What you will do – Below are the records; repeat them in full, exactly.

---------- Supplied entries ----------

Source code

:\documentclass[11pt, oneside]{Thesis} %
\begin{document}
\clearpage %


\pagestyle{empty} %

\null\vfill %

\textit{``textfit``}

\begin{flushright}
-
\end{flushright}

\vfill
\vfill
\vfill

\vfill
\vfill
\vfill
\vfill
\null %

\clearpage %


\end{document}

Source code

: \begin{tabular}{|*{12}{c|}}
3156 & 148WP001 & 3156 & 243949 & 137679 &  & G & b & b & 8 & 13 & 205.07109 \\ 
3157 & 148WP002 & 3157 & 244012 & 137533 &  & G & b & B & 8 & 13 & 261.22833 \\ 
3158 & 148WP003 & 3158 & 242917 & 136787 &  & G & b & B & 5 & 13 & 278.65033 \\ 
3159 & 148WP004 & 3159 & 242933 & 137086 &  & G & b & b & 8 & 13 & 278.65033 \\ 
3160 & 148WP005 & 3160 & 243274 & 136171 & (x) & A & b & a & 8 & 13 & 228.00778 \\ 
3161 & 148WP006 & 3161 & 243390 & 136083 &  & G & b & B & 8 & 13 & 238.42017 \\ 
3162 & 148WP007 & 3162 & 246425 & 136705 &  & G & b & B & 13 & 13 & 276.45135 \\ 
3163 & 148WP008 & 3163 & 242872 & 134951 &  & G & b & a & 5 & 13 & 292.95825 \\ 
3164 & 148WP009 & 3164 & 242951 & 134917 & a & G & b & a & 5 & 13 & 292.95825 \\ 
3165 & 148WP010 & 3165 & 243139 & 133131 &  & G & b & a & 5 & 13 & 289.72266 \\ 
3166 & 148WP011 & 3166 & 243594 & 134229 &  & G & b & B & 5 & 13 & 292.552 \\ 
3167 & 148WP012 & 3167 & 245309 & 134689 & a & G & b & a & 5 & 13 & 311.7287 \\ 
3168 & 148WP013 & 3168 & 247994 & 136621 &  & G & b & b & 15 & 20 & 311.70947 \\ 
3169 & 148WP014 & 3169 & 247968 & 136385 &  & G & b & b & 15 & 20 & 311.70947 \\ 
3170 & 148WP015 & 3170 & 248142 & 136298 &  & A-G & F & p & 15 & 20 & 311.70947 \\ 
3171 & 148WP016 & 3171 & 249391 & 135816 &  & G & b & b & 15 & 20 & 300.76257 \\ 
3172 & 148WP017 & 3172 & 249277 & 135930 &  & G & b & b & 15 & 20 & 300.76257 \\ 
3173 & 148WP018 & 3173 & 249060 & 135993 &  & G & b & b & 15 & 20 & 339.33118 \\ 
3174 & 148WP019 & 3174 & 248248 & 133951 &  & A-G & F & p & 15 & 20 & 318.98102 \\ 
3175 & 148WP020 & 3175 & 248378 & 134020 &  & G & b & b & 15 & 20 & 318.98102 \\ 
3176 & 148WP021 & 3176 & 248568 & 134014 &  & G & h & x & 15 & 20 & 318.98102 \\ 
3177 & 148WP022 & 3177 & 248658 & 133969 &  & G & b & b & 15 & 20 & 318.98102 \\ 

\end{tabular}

----------

Exercise result –
Source code

:\documentclass[11pt, oneside]{Thesis} %
\begin{document}
\clearpage %


\pagestyle{empty} %

\null\vfill %

\textit{``textfit``}

\begin{flushright}
-
\end{flushright}

\vfill
\vfill
\vfill

\vfill
\vfill
\vfill
\vfill
\null %

\clearpage %


\end{document}

Source code

: \begin{tabular}{|*{12}{c|}}
3156 & 148WP001 & 3156 & 243949 & 137679 &  & G & b & b & 8 & 13 & 205.07109 \\ 
3157 & 148WP002 & 3157 & 244012 & 137533 &  & G & b & B & 8 & 13 & 261.22833 \\ 
3158 & 148WP003 & 3158 & 242917 & 136787 &  & G & b & B & 5 & 13 & 278.65033 \\ 
3159 & 148WP004 & 3159 & 242933 & 137086 &  & G & b & b & 8 & 13 & 278.65033 \\ 
3160 & 148WP005 & 3160 & 243274 & 136171 & (x) & A & b & a & 8 & 13 & 228.00778 \\ 
3161 & 148WP006 & 3161 & 243390 & 136083 &  & G & b & B & 8 & 13 & 238.42017 \\ 
3162 & 148WP007 & 3162 & 246425 & 136705 &  & G & b & B & 13 & 13 & 276.45135 \\ 
3163 & 148WP008 & 3163 & 242872 & 134951 &  & G & b & a & 5 & 13 & 292.95825 \\ 
3164 & 148WP009 & 3164 & 242951 & 134917 & a & G & b & a & 5 & 13 & 292.95825 \\ 
3165 & 148WP010 & 3165 & 243139 & 133131 &  & G & b & a & 5 & 13 & 289.72266 \\ 
3166 & 148WP011 & 3166 & 243594 & 134229 &  & G & b & B & 5 & 13 & 292.552 \\ 
3167 & 148WP012 & 3167 & 245309 & 134689 & a & G & b & a & 5 & 13 & 311.7287 \\ 
3168 & 148WP013 & 3168 & 247994 & 136621 &  & G & b & b & 15 & 20 & 311.70947 \\ 
3169 & 148WP014 & 3169 & 247968 & 136385 &  & G & b & b & 15 & 20 & 311.70947 \\ 
3170 & 148WP015 & 3170 & 248142 & 136298 &  & A-G & F & p & 15 & 20 & 311.70947 \\ 
3171 & 148WP016 & 3171 & 249391 & 135816 &  & G & b & b & 15 & 20 & 300.76257 \\ 
3172 & 148WP017 & 3172 & 249277 & 135930 &  & G & b & b & 15 & 20 & 300.76257 \\ 
3173 & 148WP018 & 3173 & 249060 & 135993 &  & G & b & b & 15 & 20 & 339.33118 \\ 
3174 & 148WP019 & 3174 & 248248 & 133951 &  & A-G & F & p & 15 & 20 & 318.98102 \\ 
3175 & 148WP020 & 3175 & 248378 & 134020 &  & G & b & b & 15 & 20 & 318.98102 \\ 
3176 & 148WP021 & 3176 & 248568 & 134014 &  & G & h & x & 15 & 20 & 318.98102 \\ 
3177 & 148WP022 & 3177 & 248658 & 133969 &  & G & b & b & 15 & 20 & 318.98102 \\ 

\end{tabular}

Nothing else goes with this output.